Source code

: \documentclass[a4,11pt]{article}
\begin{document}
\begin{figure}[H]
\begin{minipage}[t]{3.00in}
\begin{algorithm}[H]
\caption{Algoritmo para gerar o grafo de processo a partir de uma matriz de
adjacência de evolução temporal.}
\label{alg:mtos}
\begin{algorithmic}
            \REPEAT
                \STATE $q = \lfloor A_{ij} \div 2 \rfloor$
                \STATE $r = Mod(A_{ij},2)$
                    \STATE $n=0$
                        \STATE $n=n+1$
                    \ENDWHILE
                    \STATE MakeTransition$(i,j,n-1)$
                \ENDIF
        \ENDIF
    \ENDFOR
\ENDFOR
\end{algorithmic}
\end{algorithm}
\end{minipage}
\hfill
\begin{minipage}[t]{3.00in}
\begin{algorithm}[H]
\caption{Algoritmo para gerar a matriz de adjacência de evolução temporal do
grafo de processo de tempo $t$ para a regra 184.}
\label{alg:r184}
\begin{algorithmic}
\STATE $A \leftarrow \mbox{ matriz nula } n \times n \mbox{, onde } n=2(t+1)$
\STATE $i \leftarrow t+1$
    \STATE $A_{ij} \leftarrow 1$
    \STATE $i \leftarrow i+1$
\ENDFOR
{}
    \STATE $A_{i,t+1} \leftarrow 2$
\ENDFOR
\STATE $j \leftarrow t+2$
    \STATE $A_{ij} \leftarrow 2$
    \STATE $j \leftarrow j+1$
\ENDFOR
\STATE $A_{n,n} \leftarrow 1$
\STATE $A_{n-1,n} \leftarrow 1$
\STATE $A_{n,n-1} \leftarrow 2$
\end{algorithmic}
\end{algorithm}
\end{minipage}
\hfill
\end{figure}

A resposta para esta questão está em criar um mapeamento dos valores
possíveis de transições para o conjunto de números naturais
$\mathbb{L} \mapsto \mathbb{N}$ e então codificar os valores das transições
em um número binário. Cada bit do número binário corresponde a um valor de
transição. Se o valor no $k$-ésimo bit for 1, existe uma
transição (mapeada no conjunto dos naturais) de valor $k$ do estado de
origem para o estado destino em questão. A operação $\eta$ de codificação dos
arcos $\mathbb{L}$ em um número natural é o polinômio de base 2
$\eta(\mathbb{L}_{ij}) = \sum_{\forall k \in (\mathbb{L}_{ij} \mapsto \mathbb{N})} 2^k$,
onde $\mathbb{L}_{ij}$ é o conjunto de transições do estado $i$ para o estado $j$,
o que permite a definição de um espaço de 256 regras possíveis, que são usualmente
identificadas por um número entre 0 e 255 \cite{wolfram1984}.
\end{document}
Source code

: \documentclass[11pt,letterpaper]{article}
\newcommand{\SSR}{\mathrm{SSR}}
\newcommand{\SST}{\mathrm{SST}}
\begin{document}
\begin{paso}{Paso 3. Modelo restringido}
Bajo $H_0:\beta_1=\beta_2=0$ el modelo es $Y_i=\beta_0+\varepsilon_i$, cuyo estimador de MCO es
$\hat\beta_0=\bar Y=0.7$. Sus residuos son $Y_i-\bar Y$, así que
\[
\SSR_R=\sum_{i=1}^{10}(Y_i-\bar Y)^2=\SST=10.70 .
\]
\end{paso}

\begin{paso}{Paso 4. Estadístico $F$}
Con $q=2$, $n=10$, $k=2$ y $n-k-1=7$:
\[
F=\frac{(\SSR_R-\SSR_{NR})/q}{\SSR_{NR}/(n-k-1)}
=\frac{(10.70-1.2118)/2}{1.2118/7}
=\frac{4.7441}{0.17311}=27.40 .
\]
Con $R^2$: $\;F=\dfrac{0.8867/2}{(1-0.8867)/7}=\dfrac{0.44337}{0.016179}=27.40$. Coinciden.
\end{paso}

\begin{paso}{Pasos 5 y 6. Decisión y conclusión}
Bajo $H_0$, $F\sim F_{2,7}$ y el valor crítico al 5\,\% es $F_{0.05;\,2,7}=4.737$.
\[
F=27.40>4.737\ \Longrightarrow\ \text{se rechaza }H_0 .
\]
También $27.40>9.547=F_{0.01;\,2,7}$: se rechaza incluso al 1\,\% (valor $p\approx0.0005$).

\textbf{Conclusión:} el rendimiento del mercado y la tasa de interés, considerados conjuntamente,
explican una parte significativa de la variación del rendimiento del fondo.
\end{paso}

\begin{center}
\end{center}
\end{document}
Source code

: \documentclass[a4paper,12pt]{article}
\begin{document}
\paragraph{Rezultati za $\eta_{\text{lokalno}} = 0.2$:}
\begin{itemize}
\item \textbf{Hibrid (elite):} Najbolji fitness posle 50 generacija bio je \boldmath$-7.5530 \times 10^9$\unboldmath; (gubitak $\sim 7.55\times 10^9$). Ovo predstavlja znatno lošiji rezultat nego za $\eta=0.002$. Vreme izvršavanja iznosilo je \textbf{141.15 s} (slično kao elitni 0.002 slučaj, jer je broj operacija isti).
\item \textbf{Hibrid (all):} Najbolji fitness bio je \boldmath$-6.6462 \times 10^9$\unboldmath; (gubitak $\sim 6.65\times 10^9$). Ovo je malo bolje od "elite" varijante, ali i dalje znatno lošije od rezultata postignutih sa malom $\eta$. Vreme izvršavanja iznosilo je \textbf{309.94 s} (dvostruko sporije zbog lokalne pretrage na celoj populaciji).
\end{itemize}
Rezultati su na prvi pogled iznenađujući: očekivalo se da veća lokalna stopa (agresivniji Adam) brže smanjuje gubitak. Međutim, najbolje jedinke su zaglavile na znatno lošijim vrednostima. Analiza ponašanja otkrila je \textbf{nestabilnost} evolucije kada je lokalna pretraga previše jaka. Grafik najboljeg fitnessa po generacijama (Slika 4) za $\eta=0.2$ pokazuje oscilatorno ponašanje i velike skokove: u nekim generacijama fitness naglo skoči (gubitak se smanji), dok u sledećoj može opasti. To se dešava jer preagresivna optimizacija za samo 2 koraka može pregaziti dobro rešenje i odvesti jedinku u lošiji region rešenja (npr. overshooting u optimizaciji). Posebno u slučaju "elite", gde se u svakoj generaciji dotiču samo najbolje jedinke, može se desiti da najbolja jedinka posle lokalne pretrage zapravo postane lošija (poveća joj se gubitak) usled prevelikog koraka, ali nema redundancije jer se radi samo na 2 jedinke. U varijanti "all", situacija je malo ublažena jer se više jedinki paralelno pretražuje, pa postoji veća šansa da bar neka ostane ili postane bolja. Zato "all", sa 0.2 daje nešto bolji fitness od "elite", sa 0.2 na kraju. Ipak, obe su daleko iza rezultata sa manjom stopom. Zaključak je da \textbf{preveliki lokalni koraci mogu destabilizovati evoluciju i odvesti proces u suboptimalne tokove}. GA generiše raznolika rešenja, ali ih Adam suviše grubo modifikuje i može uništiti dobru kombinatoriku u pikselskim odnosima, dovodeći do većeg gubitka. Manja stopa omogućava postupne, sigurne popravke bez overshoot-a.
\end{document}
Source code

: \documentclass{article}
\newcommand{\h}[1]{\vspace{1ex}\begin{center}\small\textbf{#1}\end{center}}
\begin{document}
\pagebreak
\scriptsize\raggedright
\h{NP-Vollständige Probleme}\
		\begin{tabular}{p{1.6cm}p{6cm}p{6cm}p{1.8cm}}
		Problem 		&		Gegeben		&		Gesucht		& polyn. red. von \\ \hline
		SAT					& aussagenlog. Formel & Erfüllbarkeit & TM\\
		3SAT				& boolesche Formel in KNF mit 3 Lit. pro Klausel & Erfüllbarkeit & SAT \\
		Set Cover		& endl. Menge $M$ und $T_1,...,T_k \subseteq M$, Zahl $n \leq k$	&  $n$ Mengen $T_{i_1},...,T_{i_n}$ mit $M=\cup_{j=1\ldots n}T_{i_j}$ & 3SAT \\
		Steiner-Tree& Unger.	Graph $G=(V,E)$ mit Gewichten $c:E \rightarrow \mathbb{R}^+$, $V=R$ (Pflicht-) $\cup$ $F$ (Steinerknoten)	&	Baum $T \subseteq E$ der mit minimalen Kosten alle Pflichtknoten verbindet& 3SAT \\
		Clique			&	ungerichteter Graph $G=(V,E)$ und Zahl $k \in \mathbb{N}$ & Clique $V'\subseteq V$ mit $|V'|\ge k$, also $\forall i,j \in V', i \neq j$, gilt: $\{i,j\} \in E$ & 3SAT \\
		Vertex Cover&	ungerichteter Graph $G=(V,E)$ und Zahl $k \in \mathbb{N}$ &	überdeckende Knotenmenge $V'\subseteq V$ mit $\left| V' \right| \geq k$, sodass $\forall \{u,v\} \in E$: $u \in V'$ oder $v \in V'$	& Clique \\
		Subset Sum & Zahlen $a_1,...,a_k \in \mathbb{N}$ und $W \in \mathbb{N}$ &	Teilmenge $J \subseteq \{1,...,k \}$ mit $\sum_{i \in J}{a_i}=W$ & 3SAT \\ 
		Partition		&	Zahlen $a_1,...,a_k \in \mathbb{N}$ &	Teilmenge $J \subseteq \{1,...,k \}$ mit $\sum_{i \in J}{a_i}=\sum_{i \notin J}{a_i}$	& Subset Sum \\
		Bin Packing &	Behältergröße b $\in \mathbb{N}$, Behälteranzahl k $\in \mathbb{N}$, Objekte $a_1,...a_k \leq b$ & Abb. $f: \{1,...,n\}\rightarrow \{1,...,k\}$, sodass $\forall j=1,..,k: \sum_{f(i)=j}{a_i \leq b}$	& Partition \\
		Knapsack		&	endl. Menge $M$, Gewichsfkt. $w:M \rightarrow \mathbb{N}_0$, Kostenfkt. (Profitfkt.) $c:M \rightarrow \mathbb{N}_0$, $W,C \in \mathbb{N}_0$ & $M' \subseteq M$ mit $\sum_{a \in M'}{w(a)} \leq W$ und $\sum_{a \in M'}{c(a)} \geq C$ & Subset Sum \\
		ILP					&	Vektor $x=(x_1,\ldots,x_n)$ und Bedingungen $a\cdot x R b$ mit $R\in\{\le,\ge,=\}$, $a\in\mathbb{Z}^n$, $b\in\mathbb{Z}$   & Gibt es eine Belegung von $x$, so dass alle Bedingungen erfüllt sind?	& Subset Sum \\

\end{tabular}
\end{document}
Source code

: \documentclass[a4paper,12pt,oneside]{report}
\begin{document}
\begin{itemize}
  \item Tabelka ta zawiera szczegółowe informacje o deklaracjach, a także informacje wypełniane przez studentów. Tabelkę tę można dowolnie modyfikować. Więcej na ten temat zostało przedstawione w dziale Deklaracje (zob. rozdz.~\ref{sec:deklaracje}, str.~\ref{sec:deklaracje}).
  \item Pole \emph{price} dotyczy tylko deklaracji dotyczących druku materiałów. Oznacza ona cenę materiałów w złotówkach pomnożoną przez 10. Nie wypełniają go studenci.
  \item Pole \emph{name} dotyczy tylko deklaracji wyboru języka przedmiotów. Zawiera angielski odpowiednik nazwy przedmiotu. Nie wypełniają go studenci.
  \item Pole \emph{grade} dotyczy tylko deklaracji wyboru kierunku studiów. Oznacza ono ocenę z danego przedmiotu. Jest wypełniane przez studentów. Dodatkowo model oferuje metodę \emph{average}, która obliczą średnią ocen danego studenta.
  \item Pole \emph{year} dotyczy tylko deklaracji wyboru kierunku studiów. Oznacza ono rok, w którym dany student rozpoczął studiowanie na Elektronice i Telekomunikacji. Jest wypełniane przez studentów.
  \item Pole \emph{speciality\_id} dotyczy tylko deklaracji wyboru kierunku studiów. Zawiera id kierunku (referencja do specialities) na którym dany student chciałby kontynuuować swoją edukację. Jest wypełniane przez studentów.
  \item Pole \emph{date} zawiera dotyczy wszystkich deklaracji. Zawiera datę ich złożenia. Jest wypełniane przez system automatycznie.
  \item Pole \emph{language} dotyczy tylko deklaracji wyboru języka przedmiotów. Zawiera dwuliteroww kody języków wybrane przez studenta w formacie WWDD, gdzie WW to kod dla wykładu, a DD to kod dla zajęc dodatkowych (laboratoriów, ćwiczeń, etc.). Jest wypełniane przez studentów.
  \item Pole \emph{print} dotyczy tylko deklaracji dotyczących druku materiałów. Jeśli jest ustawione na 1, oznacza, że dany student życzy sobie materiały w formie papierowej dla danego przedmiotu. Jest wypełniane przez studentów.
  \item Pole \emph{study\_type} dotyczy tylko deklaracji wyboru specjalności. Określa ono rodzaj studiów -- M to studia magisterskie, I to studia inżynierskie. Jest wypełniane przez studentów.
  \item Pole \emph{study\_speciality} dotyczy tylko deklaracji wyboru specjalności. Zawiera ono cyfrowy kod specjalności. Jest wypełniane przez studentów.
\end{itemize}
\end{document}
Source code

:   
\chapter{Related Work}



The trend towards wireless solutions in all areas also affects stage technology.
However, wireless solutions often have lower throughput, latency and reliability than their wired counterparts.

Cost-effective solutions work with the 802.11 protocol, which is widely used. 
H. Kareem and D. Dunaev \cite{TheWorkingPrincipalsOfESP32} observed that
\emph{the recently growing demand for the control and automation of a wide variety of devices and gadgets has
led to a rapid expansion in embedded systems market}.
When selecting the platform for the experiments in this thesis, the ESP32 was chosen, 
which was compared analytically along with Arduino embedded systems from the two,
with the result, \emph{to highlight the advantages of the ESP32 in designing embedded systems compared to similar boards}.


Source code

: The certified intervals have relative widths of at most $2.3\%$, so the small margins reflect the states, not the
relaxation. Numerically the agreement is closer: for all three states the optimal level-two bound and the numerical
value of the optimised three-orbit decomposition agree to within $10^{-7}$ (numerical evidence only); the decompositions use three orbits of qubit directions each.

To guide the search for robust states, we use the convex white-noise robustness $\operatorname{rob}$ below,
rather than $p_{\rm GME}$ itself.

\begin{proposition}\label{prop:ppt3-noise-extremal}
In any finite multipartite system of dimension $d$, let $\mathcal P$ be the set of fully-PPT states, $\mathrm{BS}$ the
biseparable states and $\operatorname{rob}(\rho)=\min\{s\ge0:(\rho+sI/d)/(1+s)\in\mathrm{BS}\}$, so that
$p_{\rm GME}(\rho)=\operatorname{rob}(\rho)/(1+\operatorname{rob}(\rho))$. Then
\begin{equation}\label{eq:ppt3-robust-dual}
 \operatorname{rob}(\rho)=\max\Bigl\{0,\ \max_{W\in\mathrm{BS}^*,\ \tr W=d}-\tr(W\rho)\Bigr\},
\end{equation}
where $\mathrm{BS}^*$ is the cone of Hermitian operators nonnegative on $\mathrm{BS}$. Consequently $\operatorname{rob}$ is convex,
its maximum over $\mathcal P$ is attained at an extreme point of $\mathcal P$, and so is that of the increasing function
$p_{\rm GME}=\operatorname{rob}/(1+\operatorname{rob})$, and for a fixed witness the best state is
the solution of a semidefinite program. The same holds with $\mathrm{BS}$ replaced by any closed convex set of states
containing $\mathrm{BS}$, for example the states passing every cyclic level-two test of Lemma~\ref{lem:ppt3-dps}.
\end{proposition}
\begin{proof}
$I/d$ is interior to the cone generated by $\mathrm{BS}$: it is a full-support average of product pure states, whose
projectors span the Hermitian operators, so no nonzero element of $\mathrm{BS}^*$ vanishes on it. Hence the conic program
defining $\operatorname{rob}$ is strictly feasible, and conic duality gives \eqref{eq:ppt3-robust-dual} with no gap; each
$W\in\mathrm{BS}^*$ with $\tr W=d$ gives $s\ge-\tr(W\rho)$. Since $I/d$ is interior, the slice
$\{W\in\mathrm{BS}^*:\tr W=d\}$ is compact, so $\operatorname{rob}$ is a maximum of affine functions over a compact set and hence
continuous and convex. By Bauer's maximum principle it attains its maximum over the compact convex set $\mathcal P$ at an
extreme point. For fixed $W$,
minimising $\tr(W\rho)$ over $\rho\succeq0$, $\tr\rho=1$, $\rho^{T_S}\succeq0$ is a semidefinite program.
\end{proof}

====================

## PROBLEM REQUIREMENTS
In the listing above, how many of the lines contain the string "Erfüllbarkeit"? Respond with the number alone.

## SOLUTION BELOW
2